I think that’s what we’re meant to jump to.

It also makes sense in context, because I don’t know whether undertakers of the time actually spent time in morgues. Morgues, IIRC, were where bodies of crime victims were kept if they needed to be pending a coroner’s inquest, and rudimentary autopsies were done, but burials took place ASAP, and unclaimed bodies were kept by the police. If someone in your family was missing, you could check out the morgue. I’m not even sure when the word “undertaker” came to mean a funeral director. An “undertaker” was the head of a plantation in the 1700s. In the UK, an undertaker was someone who worked for the English crown and took over forfeited properties in Ireland.

Embalming started during the civil war, when people wanted bodies back. So undertakers maybe were a little crazy, because they dealt with a lot of arsenic.

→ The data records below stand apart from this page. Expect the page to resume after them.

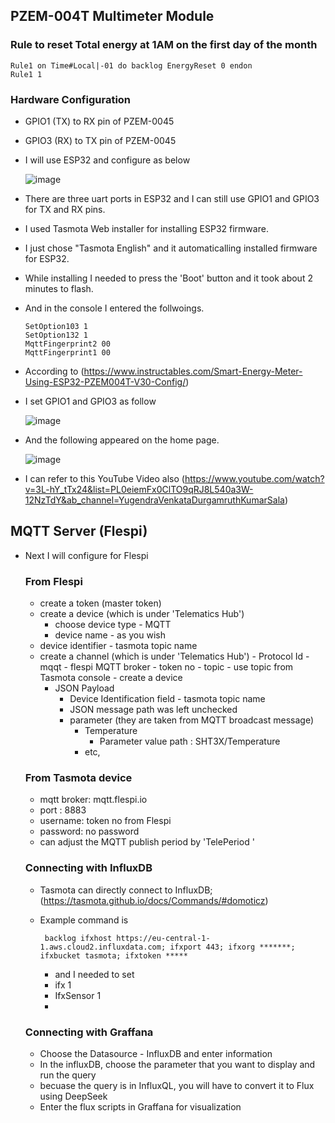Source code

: ## PZEM-004T Multimeter Module

### Rule to reset Total energy at 1AM on the first day of the month 

```
Rule1 on Time#Local|-01 do backlog EnergyReset 0 endon
Rule1 1
```


### Hardware Configuration
  - GPIO1 (TX) to RX pin of PZEM-0045
  - GPIO3 (RX) to TX pin of PZEM-0045

  - I will use ESP32 and configure as below

    ![image](https://github.com/user-attachments/assets/dbc7bad8-67e7-4603-8d1d-eb64d5027560)



  - There are three uart ports in ESP32 and I can still use GPIO1 and GPIO3 for TX and RX pins.
  - I used Tasmota Web installer for installing ESP32 firmware.
  - I just chose "Tasmota English" and it automaticalling installed firmware for ESP32.
  - While installing I needed to press the 'Boot' button and it took about 2 minutes to flash.
  - And in the console I entered the follwoings.
  
    ```
    SetOption103 1
    SetOption132 1
    MqttFingerprint2 00
    MqttFingerprint1 00
    ```
- According to (https://www.instructables.com/Smart-Energy-Meter-Using-ESP32-PZEM004T-V30-Config/)
- I set GPIO1 and GPIO3 as follow

  ![image](https://github.com/user-attachments/assets/c23bc85a-4916-43c2-ba20-e962bea2ed16)

- And the following appeared on the home page.

  ![image](https://github.com/user-attachments/assets/7e48ea61-6c56-4bb6-9528-a4f31665f410)
- I can refer to this YouTube Video also (https://www.youtube.com/watch?v=3L-hY_tTx24&list=PL0eiemFx0ClTO9qRJ8L540a3W-12NzTdY&ab_channel=YugendraVenkataDurgamruthKumarSala)

## MQTT Server (Flespi)
- Next I will configure for Flespi


  ### From Flespi
  - create a token (master token)
  - create a device (which is under 'Telematics Hub')
    - choose device type - MQTT
    - device name - as you wish
  - device identifier - tasmota topic name
  - create a channel (which is under 'Telematics Hub')
        - Protocol Id - mqqt
        - flespi MQTT broker - token no
        - topic - use topic from Tasmota console
        - create a device 
      - JSON Payload
        - Device Identification field - tasmota topic name
        - JSON message path was left unchecked
        - parameter (they are taken from MQTT broadcast message)
          - Temperature
            - Parameter value path : SHT3X/Temperature
          - etc,
            
  ### From Tasmota device
  - mqtt broker: mqtt.flespi.io
  - port : 8883
  - username: token no from Flespi
  - password: no password
  - can adjust the MQTT publish period by 'TelePeriod '
 
  ### Connecting with InfluxDB
  - Tasmota can directly connect to InfluxDB; (https://tasmota.github.io/docs/Commands/#domoticz)
  - Example command is
 
    ``` backlog ifxhost https://eu-central-1-1.aws.cloud2.influxdata.com; ifxport 443; ifxorg *******; ifxbucket tasmota; ifxtoken *****```

    - and I needed to set
    - ifx 1
    - IfxSensor 1
    - 
  ### Connecting with Graffana
  - Choose the Datasource - InfluxDB and enter information
  - In the influxDB, choose the parameter that you want to display and run the query
  - becuase the query is in InfluxQL, you will have to convert it to Flux using DeepSeek
  - Enter the flux scripts in Graffana for visualization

Was Tumbleweeds set in a specific year, or was it explicitly before or after the civil war?

I really can’t handle that second cup of coffee.

I think that’s the best answer.

The problem I have with this interpretation is that the logical response from the Sheriff, then, should have been “I get it, I get it!” rather than saying he can guess. The actual response still suggests to me that the reader ought to be able to fill in the blank on the location.

Yup. Mellowed out with some antihistamines, and it’s all better now.

This Tumbleweeds…it is deep…

How about someone post the ones before and after? I saw one of them for sale at some site. It looked like from the same week.

On what do you base that? Embalming has been happening to important people since ancient Egypt. Are you saying embalming only started being done to average Joe’s during the Civil War?

I guess the cartoon just means we should know it’s Boot Hill, since that’s the obvious place there would be a fast-food level throughput of bodies needing a mortician’s services.

And cure for insomnia because…hey! Print strips are written by addled old fuckers! Stop asking questions!

Har har!

No specific year, just “The Old West.”

If you wanted to play Sherlock Holmes games, you could… There are references to Abraham Lincoln’s death, so it’s after the Civil War. There was one reference to Custer and Little Big Horn, as the news was being spread as an early rumor, so that nails the date down.